She doesn’t understand. I can see it in her eyes. Maybe she thinks that I’m being needlessly dramatic, or that I’m too stubborn to let the argument die down after it’s gone on this long. There isn’t anything I can say that will convince her to take me seriously, unless I tell her the truth—that I know I’ll fuck up college even worse than I fucked up high school, and I can’t stomach the idea of ruining yet another thing in my life. I won’t be able to handle it. I’ll stop doing the work, or I’ll stop going to classes, or I’ll just flat-out leave campus without telling anyone where I’m going, and I’ll get myself kicked out, just like I got myself kicked out of Lakewood High last spring. And if that happens, if I screw up everything in my life yet again, I don’t know that I’m strong enough to survive it. I’d probably start using again. I’d definitely start drinking again. I’d put a bullet in my head, or I’d pull a Ben and see how a razor feels against my wrist, or I’d call up Dave and beg him to come and just fucking finish me off already. I can’t handle failing at something else. If that means that I don’t even try in the first place, then I guess that’s how it’ll have to be.
And now I feel like I’m going to start crying. Awesome.
“I’m going to go,” I blurt out, shoving my chair back so I can stand.
“Garen,” Mom begins, but I shake my head and swipe my jacket off the back of my chair.
“No, seriously, I’m gonna… I’m just going to go. You and Dad can fill out whatever college paperwork you want, I don’t care. I’ve still got another three weeks of high school left to worry about, so I’m just… whatever. Thanks for lunch.”

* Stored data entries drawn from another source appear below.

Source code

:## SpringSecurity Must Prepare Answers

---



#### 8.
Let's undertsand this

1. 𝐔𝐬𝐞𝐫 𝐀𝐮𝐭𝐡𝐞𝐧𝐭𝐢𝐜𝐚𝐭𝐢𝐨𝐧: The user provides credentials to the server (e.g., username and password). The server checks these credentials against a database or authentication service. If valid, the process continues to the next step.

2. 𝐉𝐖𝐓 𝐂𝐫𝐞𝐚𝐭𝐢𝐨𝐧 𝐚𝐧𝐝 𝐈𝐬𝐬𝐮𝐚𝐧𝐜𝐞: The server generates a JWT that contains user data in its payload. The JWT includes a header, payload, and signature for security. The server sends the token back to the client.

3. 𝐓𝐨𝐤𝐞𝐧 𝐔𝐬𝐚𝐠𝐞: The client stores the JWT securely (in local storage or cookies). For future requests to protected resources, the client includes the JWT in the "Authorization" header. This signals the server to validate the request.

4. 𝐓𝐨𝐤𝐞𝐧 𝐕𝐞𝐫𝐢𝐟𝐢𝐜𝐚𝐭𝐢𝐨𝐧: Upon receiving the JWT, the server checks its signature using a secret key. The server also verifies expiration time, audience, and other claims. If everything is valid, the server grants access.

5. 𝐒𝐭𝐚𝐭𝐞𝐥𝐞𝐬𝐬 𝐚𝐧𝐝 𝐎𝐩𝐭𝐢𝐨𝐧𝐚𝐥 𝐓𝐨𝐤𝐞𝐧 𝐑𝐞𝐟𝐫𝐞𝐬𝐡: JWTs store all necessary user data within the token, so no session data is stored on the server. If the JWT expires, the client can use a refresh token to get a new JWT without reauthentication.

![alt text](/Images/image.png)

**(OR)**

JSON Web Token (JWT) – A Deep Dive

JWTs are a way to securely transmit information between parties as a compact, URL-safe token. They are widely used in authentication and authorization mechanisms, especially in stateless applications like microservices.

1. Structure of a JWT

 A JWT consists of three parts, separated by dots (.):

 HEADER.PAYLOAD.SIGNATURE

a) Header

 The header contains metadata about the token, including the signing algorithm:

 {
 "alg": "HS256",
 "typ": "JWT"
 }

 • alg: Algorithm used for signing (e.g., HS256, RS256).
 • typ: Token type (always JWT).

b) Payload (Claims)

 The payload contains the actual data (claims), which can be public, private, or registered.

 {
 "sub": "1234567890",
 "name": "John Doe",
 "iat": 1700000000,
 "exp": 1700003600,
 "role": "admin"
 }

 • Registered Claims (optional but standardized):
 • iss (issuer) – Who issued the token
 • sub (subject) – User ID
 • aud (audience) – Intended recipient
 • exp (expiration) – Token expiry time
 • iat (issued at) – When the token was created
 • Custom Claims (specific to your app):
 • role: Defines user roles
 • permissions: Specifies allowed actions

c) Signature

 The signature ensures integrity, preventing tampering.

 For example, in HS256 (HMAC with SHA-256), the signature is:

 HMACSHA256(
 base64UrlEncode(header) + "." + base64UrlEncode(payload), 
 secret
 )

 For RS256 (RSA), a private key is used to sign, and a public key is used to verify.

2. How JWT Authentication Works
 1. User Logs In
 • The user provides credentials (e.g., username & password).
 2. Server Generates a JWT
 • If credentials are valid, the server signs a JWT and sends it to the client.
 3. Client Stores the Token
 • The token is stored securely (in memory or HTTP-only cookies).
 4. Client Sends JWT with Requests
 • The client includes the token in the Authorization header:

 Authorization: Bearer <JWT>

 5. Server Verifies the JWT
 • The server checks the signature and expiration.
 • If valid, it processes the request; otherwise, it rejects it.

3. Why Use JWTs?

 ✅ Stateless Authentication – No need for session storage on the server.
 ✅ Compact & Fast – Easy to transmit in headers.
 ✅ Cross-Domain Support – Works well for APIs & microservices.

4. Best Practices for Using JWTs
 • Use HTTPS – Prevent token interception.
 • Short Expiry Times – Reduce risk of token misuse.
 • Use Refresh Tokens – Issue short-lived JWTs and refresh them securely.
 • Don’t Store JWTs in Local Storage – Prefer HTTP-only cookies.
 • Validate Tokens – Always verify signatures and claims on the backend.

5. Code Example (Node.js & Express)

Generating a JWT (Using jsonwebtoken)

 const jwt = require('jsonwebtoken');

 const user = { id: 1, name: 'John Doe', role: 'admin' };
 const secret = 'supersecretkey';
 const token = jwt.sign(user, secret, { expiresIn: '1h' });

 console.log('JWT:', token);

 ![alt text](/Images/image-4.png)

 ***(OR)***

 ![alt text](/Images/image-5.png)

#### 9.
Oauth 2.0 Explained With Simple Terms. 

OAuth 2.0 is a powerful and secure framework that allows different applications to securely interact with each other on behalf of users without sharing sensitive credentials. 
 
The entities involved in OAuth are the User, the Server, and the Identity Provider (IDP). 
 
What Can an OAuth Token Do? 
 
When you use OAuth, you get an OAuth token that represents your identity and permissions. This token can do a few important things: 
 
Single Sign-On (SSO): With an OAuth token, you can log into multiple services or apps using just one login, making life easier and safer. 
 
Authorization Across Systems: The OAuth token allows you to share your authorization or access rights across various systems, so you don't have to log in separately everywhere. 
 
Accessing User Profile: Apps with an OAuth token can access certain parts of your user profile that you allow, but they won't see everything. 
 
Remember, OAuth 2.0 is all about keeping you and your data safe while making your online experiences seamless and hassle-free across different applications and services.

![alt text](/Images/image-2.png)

A big, angry-looking nineteen-year-old crying into the sleeve of his leather jacket isn’t the weirdest thing on the Six Train on a Monday afternoon. It doesn’t even crack the top ten. That doesn’t make me feel better. Nothing does, really—not blasting my music on the drive back home, or taking Omelette for a walk that’s long enough to exhaust both of us, or getting so far ahead in my syllabus that I won’t have to do another night of homework for the rest of the semester. By the time five o’clock rolls around and I realize that the rest of the squad is probably heading back to their dorm rooms after MLEP, I still feel like an animal that a car has smeared down the highway. What I need right now, more than anything else, is to black out. Stop feeling anything. Stop thinking about anything. Stop being. And since that isn’t an option, I’ll have to settle for blowing off some steam another way.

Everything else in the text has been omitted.